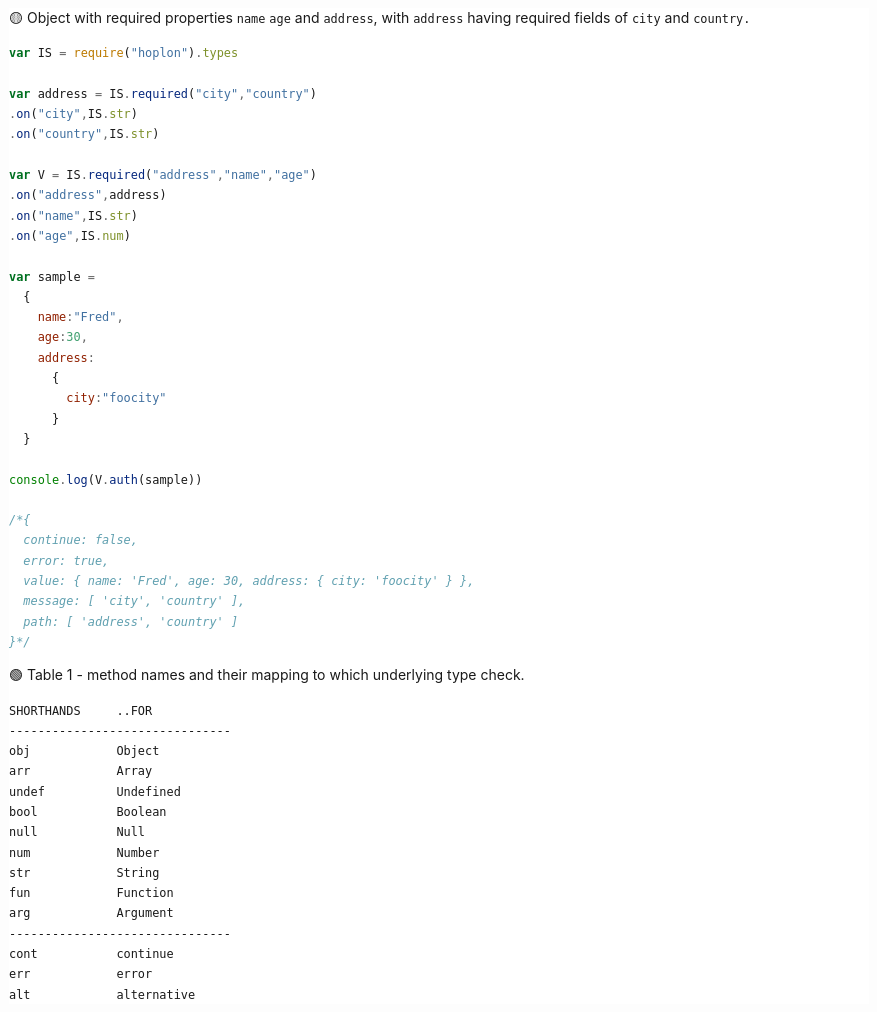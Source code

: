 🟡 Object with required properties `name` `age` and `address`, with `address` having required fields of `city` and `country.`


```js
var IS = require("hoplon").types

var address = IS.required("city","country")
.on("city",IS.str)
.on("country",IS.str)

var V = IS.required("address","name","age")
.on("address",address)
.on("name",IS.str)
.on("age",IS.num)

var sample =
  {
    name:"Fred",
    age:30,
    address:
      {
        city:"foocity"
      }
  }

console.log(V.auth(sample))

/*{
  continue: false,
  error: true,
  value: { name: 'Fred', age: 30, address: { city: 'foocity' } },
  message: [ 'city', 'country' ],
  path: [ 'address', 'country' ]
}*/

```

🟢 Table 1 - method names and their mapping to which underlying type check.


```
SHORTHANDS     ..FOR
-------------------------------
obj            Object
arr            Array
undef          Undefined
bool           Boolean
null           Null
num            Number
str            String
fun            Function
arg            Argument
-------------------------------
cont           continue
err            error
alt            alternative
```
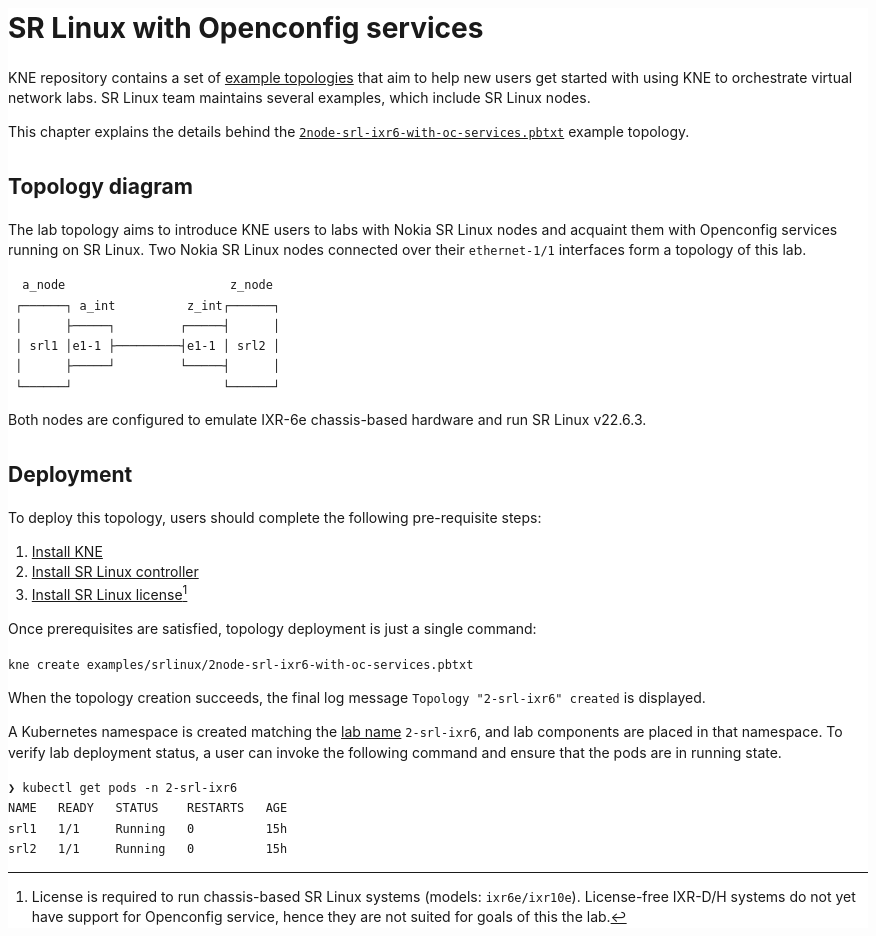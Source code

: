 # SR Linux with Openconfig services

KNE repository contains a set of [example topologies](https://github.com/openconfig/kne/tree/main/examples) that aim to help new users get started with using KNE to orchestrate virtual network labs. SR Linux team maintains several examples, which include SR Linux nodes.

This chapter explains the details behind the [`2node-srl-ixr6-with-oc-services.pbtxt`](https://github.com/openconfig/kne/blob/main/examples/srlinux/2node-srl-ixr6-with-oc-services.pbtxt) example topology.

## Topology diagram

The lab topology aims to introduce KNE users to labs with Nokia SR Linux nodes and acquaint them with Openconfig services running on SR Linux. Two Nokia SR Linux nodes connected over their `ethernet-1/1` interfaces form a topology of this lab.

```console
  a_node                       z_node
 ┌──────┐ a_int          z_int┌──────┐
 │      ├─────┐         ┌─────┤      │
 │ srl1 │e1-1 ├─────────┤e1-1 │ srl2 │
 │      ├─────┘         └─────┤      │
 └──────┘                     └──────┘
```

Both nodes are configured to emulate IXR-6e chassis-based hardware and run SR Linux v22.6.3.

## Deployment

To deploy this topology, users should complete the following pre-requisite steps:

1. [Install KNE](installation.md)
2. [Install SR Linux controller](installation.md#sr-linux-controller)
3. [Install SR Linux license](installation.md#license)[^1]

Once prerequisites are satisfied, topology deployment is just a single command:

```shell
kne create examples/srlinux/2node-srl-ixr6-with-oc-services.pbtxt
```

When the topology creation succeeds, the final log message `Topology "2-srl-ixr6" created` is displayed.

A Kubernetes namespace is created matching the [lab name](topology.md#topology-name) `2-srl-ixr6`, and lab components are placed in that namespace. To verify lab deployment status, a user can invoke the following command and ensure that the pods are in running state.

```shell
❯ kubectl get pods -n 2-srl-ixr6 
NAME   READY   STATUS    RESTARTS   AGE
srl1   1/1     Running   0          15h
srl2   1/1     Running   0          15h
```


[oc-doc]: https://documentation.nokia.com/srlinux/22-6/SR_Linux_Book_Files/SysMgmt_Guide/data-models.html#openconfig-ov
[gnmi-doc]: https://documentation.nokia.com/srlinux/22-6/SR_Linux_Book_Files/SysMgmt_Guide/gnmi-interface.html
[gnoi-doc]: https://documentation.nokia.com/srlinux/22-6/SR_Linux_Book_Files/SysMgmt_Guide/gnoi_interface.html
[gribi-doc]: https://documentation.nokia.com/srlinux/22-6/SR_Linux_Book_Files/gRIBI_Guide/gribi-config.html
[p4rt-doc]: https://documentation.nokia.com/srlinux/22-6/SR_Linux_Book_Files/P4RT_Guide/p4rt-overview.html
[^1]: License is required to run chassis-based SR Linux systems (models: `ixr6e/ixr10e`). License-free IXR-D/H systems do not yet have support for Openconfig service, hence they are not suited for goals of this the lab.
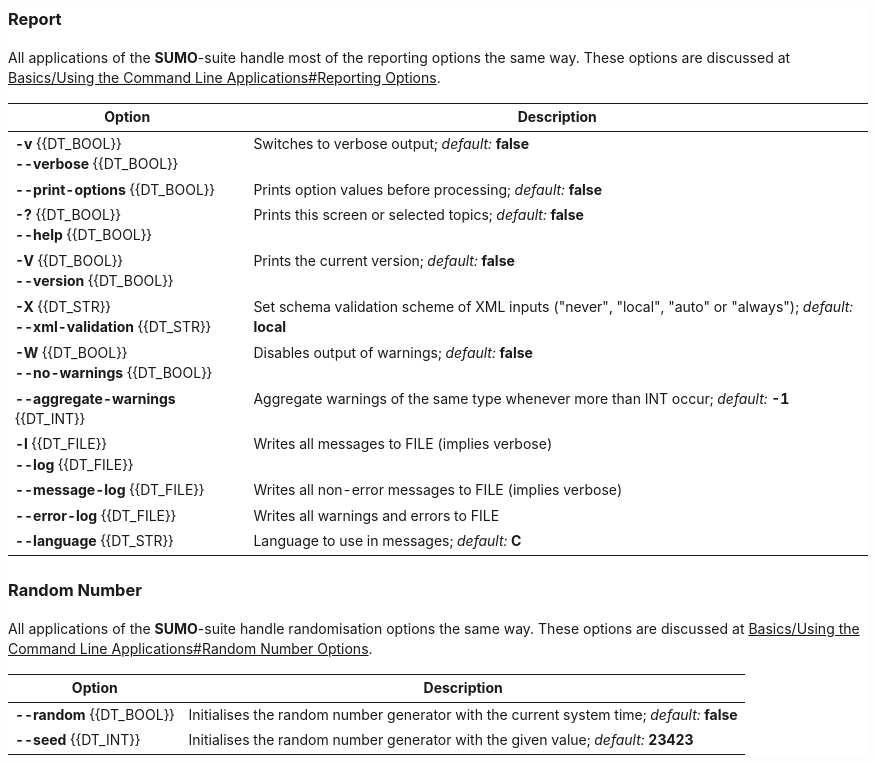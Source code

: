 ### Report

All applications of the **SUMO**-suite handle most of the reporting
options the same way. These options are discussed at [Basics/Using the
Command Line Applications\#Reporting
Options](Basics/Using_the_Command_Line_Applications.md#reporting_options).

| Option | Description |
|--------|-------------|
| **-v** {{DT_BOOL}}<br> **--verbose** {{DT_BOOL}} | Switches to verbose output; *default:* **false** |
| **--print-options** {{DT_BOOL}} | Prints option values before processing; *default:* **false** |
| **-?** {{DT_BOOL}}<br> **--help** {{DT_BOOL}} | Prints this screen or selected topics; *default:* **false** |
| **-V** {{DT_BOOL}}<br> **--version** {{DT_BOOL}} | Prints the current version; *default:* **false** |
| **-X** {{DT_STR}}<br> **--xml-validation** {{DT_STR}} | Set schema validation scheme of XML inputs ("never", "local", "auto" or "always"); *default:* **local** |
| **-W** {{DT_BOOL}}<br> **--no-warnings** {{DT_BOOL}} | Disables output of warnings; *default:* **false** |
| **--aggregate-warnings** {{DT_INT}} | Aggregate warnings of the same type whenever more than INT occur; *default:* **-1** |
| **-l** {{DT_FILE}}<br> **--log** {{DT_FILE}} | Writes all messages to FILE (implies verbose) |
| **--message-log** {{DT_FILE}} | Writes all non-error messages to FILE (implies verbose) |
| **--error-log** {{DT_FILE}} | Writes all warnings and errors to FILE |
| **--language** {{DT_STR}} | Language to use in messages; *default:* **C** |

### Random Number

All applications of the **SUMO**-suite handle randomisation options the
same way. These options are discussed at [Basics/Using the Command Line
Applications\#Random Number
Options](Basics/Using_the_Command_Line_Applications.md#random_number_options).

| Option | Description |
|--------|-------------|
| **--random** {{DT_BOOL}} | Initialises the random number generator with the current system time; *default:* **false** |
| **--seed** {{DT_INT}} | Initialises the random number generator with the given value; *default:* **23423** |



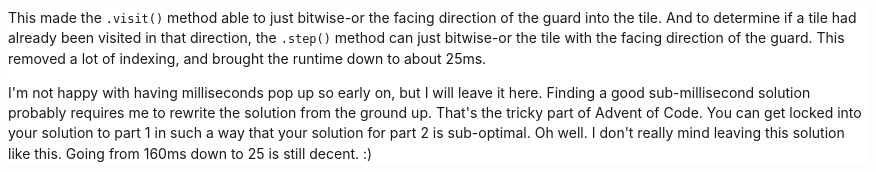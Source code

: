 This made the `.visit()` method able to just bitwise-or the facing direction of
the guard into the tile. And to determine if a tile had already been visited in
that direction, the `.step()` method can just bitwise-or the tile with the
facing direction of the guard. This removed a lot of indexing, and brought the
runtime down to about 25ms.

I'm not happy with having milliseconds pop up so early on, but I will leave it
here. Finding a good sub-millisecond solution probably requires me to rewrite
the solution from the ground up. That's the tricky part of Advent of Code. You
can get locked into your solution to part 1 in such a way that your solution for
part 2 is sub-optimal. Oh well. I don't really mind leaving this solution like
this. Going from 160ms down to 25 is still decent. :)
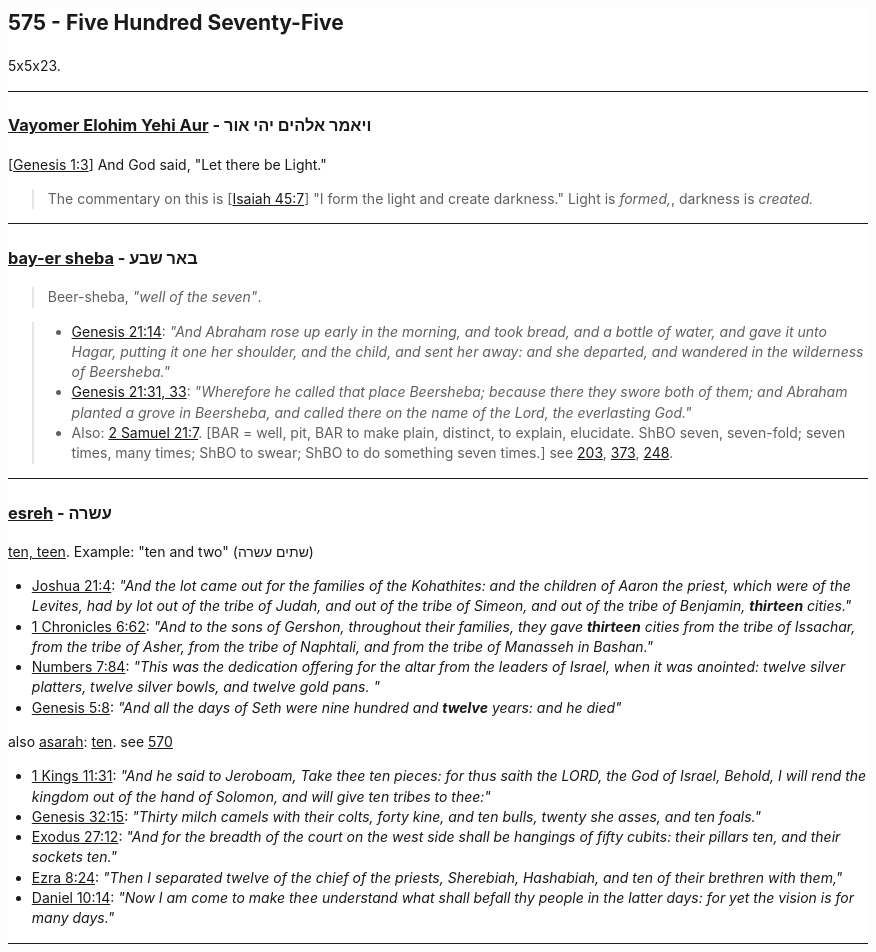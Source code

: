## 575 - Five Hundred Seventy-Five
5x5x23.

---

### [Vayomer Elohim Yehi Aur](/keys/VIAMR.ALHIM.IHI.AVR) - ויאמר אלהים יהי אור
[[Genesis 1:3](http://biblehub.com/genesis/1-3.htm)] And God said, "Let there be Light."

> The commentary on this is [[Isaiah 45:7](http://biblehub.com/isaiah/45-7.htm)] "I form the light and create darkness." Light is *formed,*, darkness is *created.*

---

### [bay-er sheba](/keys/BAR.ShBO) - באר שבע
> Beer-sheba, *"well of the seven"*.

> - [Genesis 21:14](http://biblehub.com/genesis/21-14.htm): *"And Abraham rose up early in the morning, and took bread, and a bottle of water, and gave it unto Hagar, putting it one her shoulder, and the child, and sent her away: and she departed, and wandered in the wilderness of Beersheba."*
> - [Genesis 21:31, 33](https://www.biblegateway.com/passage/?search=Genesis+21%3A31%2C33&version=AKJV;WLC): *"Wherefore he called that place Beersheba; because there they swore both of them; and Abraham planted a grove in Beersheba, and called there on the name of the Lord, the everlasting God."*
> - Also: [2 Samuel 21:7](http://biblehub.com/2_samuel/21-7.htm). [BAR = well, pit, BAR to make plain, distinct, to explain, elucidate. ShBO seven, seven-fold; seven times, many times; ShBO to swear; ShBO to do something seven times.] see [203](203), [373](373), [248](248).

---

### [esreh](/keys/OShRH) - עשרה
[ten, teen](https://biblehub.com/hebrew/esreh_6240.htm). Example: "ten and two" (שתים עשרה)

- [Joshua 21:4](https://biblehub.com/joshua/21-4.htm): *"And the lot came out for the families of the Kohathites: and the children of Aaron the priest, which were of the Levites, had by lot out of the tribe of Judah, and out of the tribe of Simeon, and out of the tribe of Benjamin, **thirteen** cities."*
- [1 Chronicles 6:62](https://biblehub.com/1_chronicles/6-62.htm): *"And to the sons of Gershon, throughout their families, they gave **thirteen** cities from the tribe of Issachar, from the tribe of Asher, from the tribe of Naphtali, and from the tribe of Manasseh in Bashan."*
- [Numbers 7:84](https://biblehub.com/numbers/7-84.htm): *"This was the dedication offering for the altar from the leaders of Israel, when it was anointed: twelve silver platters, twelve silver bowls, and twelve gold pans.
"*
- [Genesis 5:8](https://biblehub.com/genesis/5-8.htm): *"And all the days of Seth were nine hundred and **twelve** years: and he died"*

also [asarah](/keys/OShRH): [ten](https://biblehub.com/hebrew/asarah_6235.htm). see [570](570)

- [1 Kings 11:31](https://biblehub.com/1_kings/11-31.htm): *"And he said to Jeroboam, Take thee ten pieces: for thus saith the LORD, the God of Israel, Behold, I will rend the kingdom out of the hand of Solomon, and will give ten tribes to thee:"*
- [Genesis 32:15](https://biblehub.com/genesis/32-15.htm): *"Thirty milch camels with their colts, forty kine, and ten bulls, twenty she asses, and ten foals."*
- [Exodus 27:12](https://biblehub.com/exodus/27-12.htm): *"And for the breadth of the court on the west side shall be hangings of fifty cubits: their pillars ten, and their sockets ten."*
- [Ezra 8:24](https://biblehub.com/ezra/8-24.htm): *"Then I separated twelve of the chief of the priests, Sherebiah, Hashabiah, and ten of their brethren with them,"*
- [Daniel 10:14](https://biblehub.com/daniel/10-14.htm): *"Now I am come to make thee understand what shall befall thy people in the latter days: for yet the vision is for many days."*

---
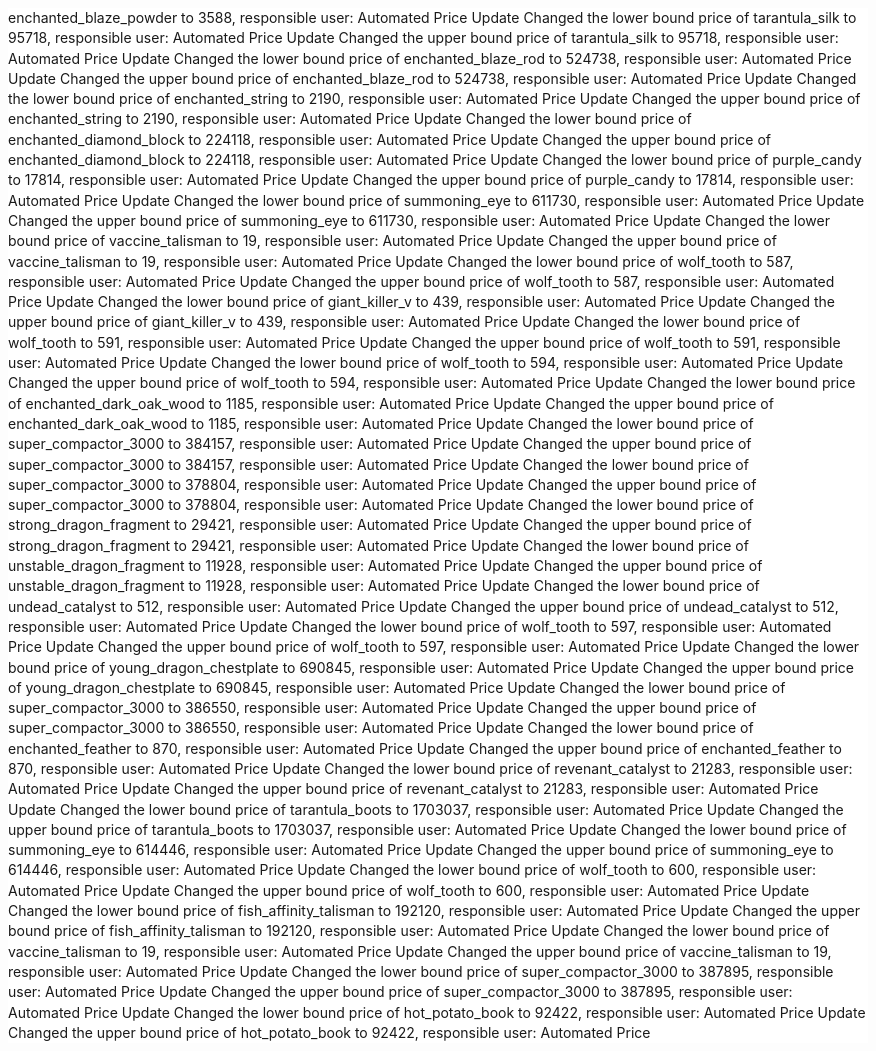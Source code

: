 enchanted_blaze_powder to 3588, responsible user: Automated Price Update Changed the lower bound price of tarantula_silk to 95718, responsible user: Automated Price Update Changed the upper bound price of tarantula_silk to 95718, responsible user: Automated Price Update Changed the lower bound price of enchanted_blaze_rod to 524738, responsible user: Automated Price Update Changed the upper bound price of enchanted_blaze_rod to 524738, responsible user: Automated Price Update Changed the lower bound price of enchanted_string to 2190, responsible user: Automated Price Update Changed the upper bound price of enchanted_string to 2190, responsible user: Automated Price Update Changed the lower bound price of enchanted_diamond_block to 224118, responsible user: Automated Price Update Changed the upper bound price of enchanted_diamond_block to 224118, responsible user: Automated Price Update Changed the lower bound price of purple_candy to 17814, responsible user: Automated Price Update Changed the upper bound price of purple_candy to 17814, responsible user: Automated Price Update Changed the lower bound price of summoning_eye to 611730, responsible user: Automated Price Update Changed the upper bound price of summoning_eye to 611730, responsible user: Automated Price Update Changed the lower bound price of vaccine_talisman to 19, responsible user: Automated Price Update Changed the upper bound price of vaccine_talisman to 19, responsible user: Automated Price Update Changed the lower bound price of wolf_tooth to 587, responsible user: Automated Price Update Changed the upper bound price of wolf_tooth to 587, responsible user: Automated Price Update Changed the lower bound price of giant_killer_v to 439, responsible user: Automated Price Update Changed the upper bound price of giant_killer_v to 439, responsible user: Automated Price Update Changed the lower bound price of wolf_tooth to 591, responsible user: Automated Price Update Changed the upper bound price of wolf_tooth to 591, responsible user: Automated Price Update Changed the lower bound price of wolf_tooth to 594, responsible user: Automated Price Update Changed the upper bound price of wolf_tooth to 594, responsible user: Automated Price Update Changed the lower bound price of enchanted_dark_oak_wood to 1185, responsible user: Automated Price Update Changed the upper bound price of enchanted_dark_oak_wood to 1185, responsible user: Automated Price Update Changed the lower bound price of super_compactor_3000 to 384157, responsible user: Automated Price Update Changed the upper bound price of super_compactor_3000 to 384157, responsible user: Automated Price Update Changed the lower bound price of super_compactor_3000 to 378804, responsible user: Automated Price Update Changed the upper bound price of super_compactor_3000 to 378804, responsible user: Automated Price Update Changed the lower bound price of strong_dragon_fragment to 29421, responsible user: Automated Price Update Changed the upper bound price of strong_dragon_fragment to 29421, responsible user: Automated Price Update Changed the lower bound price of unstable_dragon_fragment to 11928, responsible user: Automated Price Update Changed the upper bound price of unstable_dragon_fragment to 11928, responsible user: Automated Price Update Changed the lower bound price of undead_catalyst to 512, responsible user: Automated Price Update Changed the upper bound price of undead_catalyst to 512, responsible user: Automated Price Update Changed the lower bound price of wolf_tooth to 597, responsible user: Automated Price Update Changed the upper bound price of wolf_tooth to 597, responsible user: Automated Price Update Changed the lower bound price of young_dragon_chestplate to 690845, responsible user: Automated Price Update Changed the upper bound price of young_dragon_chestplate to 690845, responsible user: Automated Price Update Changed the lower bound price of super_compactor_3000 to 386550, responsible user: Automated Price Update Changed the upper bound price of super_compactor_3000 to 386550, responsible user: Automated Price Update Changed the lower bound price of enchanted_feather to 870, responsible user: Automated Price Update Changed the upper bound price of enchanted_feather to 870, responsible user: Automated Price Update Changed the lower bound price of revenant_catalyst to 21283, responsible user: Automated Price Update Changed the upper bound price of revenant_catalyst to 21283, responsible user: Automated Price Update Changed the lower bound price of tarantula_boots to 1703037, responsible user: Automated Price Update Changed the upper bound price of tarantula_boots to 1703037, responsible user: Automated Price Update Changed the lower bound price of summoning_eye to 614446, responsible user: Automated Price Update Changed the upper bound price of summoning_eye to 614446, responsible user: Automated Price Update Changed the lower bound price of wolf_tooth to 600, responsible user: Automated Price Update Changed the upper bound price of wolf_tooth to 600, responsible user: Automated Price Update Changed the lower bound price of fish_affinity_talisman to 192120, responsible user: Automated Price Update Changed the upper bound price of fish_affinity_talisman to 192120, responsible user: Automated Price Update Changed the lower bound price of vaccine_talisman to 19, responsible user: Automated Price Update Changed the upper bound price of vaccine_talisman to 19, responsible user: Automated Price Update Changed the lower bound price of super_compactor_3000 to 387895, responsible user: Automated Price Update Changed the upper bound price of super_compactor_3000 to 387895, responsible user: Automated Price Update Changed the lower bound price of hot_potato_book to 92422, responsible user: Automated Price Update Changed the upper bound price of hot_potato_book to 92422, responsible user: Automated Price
....................
→ TASK REQUIREMENTS
Above are records; write out the lines from the one with "To deploy this" down to the one with "processing; *default:* **false** |", exactly, leaving the pictures out.

→ YOUR RESPONSE
To deploy this topology, users should complete the following pre-requisite steps:

1. [Install KNE](installation.md)
2. [Install SR Linux controller](installation.md#sr-linux-controller)
3. [Install SR Linux license](installation.md#license)[^1]

Once prerequisites are satisfied, topology deployment is just a single command:

```shell
kne create examples/srlinux/2node-srl-ixr6-with-oc-services.pbtxt
```

When the topology creation succeeds, the final log message `Topology "2-srl-ixr6" created` is displayed.

A Kubernetes namespace is created matching the [lab name](topology.md#topology-name) `2-srl-ixr6`, and lab components are placed in that namespace. To verify lab deployment status, a user can invoke the following command and ensure that the pods are in running state.

```shell
❯ kubectl get pods -n 2-srl-ixr6 
NAME   READY   STATUS    RESTARTS   AGE
srl1   1/1     Running   0          15h
srl2   1/1     Running   0          15h
```


[oc-doc]: https://documentation.nokia.com/srlinux/22-6/SR_Linux_Book_Files/SysMgmt_Guide/data-models.html#openconfig-ov
[gnmi-doc]: https://documentation.nokia.com/srlinux/22-6/SR_Linux_Book_Files/SysMgmt_Guide/gnmi-interface.html
[gnoi-doc]: https://documentation.nokia.com/srlinux/22-6/SR_Linux_Book_Files/SysMgmt_Guide/gnoi_interface.html
[gribi-doc]: https://documentation.nokia.com/srlinux/22-6/SR_Linux_Book_Files/gRIBI_Guide/gribi-config.html
[p4rt-doc]: https://documentation.nokia.com/srlinux/22-6/SR_Linux_Book_Files/P4RT_Guide/p4rt-overview.html
[^1]: License is required to run chassis-based SR Linux systems (models: `ixr6e/ixr10e`). License-free IXR-D/H systems do not yet have support for Openconfig service, hence they are not suited for goals of this the lab.
Source code

: ### Report

All applications of the **SUMO**-suite handle most of the reporting
options the same way. These options are discussed at [Basics/Using the
Command Line Applications\#Reporting
Options](Basics/Using_the_Command_Line_Applications.md#reporting_options).

| Option | Description |
|--------|-------------|
| **-v** {{DT_BOOL}}<br> **--verbose** {{DT_BOOL}} | Switches to verbose output; *default:* **false** |
| **--print-options** {{DT_BOOL}} | Prints option values before processing; *default:* **false** |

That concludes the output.